Наличие этих книг никак не вязалось с обликом их владельца, и я не мог не усомниться в том, что он способен читать их. Но, застилая койку, я обнаружил под одеялом томик Браунинга в кембриджском издании - очевидно, Ларсен читал его перед сном. Он был открыт на стихотворении «На балконе», и я заметил, что некоторые места подчеркнуты карандашом. Шхуну качнуло, я выронил книгу, из нее выпал листок бумаги, испещренный геометрическими фигурами и какими-то выкладками.

Значит, этот ужасный человек совсем не такой уж неуч, как можно было предположить, наблюдая его звериные выходки. И он сразу стал для меня загадкой. Обе стороны его натуры в отдельности были вполне понятны, но их сочетание казалось непостижимым. Я уже успел заметить, что Ларсен говорит превосходным языком, в котором лишь изредка проскальзывают не совсем правильные обороты. Если в разговоре с матросами и охотниками он и позволял себе жаргонные выражения, то в тех редких случаях, когда он обращался ко мне, его речь была точна и правильна.

Узнав его теперь случайно с другой стороны, я несколько осмелел и решился сказать ему, что у меня пропали деньги.

- Меня обокрали, - обратился я к нему, увидав, что он в одиночестве расхаживает по палубе.

- Сэр, - поправил он меня не грубо, но внушительно.

- Меня обокрали, сэр, - повторил я.

- Как это случилось? - спросил он.

Я рассказал ему, что оставил свое платье сушиться в камбузе, а потом кок чуть не избил меня, когда я заикнулся ему о пропаже.

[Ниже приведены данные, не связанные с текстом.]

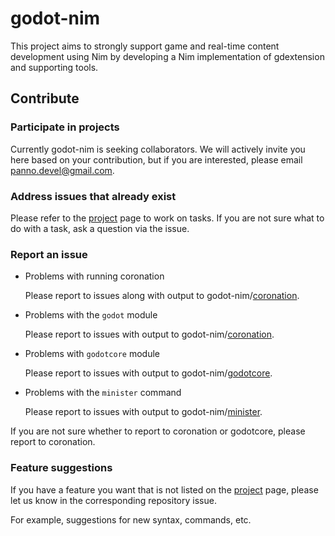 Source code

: # godot-nim

This project aims to strongly support game and real-time content development using Nim by developing a Nim implementation of gdextension and supporting tools.

## Contribute

### Participate in projects

Currently godot-nim is seeking collaborators.
We will actively invite you here based on your contribution, but if you are interested, please email panno.devel@gmail.com.

### Address issues that already exist

Please refer to the [project] page to work on tasks.
If you are not sure what to do with a task, ask a question via the issue.

### Report an issue

* Problems with running coronation

  Please report to issues along with output to godot-nim/[coronation].
  
* Problems with the `godot` module

  Please report to issues with output to godot-nim/[coronation].
  
* Problems with `godotcore` module

  Please report to issues with output to godot-nim/[godotcore].
  
* Problems with the `minister` command

  Please report to issues with output to godot-nim/[minister].

If you are not sure whether to report to coronation or godotcore, please report to coronation.

### Feature suggestions

If you have a feature you want that is not listed on the [project] page, please let us know in the corresponding repository issue.

For example, suggestions for new syntax, commands, etc.

[project]: https://github.com/orgs/godot-nim/projects/1/
[coronation]: https://github.com/godot-nim/coronation
[godotcore]: https://github.com/godot-nim/godotcore
[minister]: https://github.com/godot-nim/minister

<!--

**Here are some ideas to get you started:**

🙋‍♀️ A short introduction - what is your organization all about?
🌈 Contribution guidelines - how can the community get involved?
👩‍💻 Useful resources - where can the community find your docs? Is there anything else the community should know?
🍿 Fun facts - what does your team eat for breakfast?
🧙 Remember, you can do mighty things with the power of [Markdown](https://docs.github.com/github/writing-on-github/getting-started-with-writing-and-formatting-on-github/basic-writing-and-formatting-syntax)
-->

Волк Ларсен выслушал меня и усмехнулся.

- Кок поживился, - решил он. - Но не кажется ли вам, что ваша жалкая жизнь стоит все же этих денег? Кроме того, это для вас урок. Научитесь в конце концов сами заботиться о своих деньгах. До сих пор, вероятно, это делал за вас ваш поверенный или управляющий.

Я почувствовал насмешку в его словах, но все же спросил:

- Как мне получить их назад?

- Это ваше дело. Здесь у вас нет ни поверенного, ни управляющего, остается полагаться только на самого себя. Если вам перепадет доллар, держите его крепче. Тот, у кого деньги валяются где попало, заслуживает, чтобы его обокрали. К тому же вы еще и согрешили. Вы не имеете права искушать ближних. А вы соблазнили кока, и он пал. Вы подвергли опасности его бессмертную душу. Кстати, верите ли вы в бессмертие души?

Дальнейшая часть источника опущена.